After the University of Illinois Champaign-Urbana closed its campus in the middle of the Spring 2019 semester due to the COVID-19 pandemic, forcing students to continue their learning remotely, Leon Liebenberg worried about the effect it would have on his charges' educational experience.
When Liebenberg, a Teaching Associate Professor of Mechanical Engineering (MechSE), and his teaching assistants reached out to some of them to see how they were coping with the transition, many of his concerns were confirmed.
- It was difficult to work in the same environment all day.
- Online labs didn't have the same impact as in-person labs, where they could do hands-on activities.
- Sharing design ideas virtually was difficult.
“I think it’s quite clear that students, in general, are experiencing significant challenges,” Liebenberg said, adding that in addition to the pandemic, this shift was taking place in the midst of economic, social, and political unrest. “All of these combined pressures are proving to be a massive challenge to education.”
Liebenberg’s comments came during his presentation, “Exciting Students for Deep Learning,” which kicked off the Center for Innovation in Teaching & Learning’s new Art of Teaching: Lunchtime Seminar Series, during which CITL Faculty Fellows and others discuss the art – and science – of teaching and learning.
Liebenberg, a second-year Faculty Fellow, shared his creative solution for addressing the whole student through cognitive, emotional and self-directed learning – using mini-projects to engage students in theory-heavy content; spark their own innovation and creativity to solve real-world problems and deepen their learning; and motivate them to continue their learning even after they’d completed their course.
At the start of his presentation, Liebenberg asked the 50 or so attendees to share their experiences as remote-learning instructors. While a few shared bright moments of engagement and other positives, others admitted that teaching to two audiences (online and in class) was difficult, they didn’t like “policing” group work, and students were “ghosting” or falling asleep in class.
Liebenberg said that in order for complex information to resonate, whether taught online or in the traditional classroom environment, students have to experience it on an emotional level, and take a more active role in learning the material by teaching themselves.
The mini-projects he created for his ME270: Design for Manufacturability and ME 200: Thermodynamics courses activated students on all of these levels. He explained how he broke his classes into small diverse teams, with different types of learners on each team; made learning performative by having students create short videos to introduce themselves and create ePortfolios to document their work; and broke the syllabus into bite-size chunks, where each team would do a self-directed mini-project for each chunk. Every two weeks, teams would tackle another mini-project that built upon what they had learned previously.

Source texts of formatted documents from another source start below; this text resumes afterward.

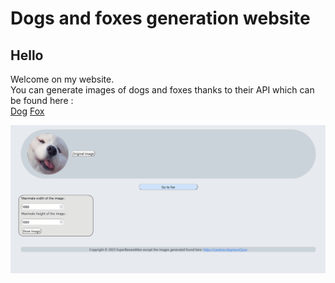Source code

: # Dogs and foxes generation website

## Hello


Welcome on my website.   
You can generate images of dogs and foxes thanks to their API which can be found here :   
[Dog](https://random.dog/woof.json)
[Fox](https://randomfox.ca/)

![Page dog](image/page_dog.png)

Projects entailed disassembling existing products in their home, and for instance, figuring out how to bend sheet metal into different forms by folding and cutting notches into pieces of cardboard (low-fidelity prototyping).
“Each of these … entailed students having to do rigorous research,” Liebenberg said of the mini-projects, adding they also required self-reflection, peer grading, and celebrating each others’ work.

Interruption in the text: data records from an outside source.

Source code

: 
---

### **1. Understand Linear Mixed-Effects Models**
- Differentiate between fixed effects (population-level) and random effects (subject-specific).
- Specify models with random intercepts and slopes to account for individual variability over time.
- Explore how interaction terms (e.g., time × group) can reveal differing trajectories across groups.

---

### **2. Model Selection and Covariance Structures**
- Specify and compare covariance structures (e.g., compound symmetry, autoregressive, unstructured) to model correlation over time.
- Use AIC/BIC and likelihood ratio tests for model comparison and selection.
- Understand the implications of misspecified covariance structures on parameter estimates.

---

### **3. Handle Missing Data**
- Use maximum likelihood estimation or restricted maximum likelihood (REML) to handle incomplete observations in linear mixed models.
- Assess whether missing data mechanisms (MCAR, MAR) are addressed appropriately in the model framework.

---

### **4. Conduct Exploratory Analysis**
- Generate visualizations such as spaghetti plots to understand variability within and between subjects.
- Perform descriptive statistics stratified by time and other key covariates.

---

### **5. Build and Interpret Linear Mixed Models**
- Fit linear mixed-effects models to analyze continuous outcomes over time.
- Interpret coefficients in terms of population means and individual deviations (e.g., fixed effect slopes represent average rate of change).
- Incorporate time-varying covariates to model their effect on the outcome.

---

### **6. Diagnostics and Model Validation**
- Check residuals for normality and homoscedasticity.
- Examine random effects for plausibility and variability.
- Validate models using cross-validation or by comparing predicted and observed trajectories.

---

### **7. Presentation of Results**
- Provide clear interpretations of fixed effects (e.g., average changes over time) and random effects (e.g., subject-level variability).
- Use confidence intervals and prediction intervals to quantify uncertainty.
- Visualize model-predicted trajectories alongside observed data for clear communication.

When Liebenberg challenged students to connect what they had learned to their lives outside of class – or other people’s lives – by creating projects to solve real-world challenges, they delivered.
“They used broomsticks, vacuum cleaners, snorkel masks, and repurposed them as an N95 mask,” he said, proudly, adding others created an emergency ventilator and steam box to disinfect masks and other items.
Liebenberg said the scaffolded mini-projects not only brought out the creativity in students, but healthy competition. And after the class ended, a few continued doing projects, including a 20-page Design for Recycling comic book, on their own.
“As instructors, we should always find ways to make learning – whether online or in the classroom environment, intrinsically rewarding,” Liebenberg said.
“If students become passionate about learning something, they will do things outside of the classroom with very little prompting,” added the professor, who encouraged all educators to rethink educational practices and remake them to create deeper and richer learning experiences for students.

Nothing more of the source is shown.